Exercise inputs
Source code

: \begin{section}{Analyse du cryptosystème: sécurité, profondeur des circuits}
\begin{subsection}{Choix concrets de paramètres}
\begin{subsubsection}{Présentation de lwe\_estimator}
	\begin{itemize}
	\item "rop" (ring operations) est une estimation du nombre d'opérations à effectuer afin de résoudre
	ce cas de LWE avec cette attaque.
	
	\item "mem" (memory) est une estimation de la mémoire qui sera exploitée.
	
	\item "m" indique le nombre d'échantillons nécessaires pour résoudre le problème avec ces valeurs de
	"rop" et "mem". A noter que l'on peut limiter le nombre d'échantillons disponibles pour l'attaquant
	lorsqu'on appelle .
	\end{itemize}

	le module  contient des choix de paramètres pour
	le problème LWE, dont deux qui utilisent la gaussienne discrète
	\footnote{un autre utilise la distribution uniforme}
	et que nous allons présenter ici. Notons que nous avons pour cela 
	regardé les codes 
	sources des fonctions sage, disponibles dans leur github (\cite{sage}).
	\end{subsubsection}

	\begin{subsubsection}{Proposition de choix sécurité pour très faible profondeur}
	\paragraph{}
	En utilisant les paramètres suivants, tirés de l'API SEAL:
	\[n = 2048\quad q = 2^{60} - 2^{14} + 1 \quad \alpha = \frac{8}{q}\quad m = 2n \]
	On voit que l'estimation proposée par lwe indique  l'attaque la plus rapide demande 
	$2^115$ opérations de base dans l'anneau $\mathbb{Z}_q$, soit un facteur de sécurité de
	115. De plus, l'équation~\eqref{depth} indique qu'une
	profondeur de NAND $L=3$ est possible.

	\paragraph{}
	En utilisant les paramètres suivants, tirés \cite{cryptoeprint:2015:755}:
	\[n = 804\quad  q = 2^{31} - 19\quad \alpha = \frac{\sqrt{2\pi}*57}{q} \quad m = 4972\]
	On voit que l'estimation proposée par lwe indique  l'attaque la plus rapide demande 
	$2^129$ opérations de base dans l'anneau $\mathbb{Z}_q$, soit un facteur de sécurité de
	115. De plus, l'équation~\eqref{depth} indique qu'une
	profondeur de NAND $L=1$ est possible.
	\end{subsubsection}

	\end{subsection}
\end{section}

--

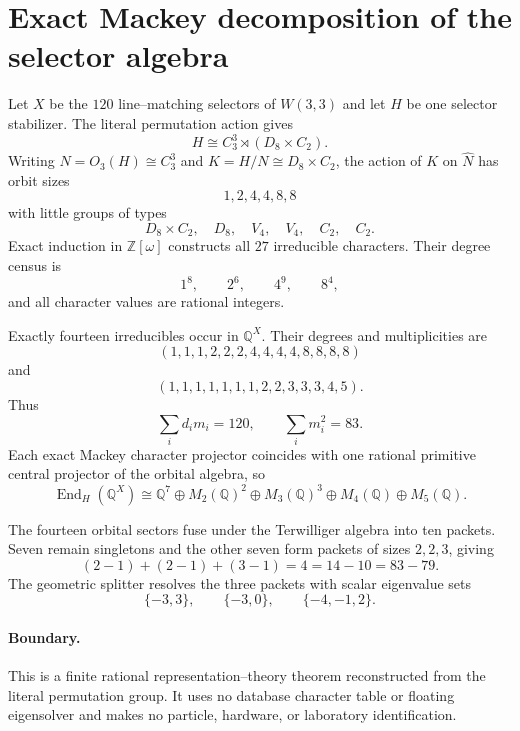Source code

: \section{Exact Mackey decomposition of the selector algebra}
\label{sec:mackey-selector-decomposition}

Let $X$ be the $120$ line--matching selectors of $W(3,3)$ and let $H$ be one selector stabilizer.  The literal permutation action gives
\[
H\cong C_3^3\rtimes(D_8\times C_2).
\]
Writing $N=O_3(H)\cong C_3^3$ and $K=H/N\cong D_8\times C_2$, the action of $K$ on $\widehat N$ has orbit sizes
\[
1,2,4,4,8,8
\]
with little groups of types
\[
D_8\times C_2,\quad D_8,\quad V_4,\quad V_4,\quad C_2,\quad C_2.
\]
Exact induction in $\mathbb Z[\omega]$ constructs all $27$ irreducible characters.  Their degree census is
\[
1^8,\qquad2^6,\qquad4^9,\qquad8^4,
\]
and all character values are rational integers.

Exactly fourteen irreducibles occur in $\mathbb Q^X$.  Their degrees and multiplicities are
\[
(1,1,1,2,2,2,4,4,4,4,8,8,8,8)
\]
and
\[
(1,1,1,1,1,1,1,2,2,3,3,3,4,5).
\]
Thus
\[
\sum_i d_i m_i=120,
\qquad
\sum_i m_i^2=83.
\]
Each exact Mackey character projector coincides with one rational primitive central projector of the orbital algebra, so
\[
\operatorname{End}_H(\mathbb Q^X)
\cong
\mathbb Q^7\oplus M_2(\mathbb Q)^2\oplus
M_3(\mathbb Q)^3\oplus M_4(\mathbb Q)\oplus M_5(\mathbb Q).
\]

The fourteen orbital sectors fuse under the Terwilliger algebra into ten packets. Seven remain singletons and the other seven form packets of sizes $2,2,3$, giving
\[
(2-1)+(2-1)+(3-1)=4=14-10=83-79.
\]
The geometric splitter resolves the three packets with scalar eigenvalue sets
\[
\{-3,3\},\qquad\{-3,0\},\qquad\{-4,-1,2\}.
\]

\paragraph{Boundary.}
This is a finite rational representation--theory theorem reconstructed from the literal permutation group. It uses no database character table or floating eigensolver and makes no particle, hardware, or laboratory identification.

Activity
Report how many lines in the listing above have the string "résoudre" in them; write the number only.

Task output
2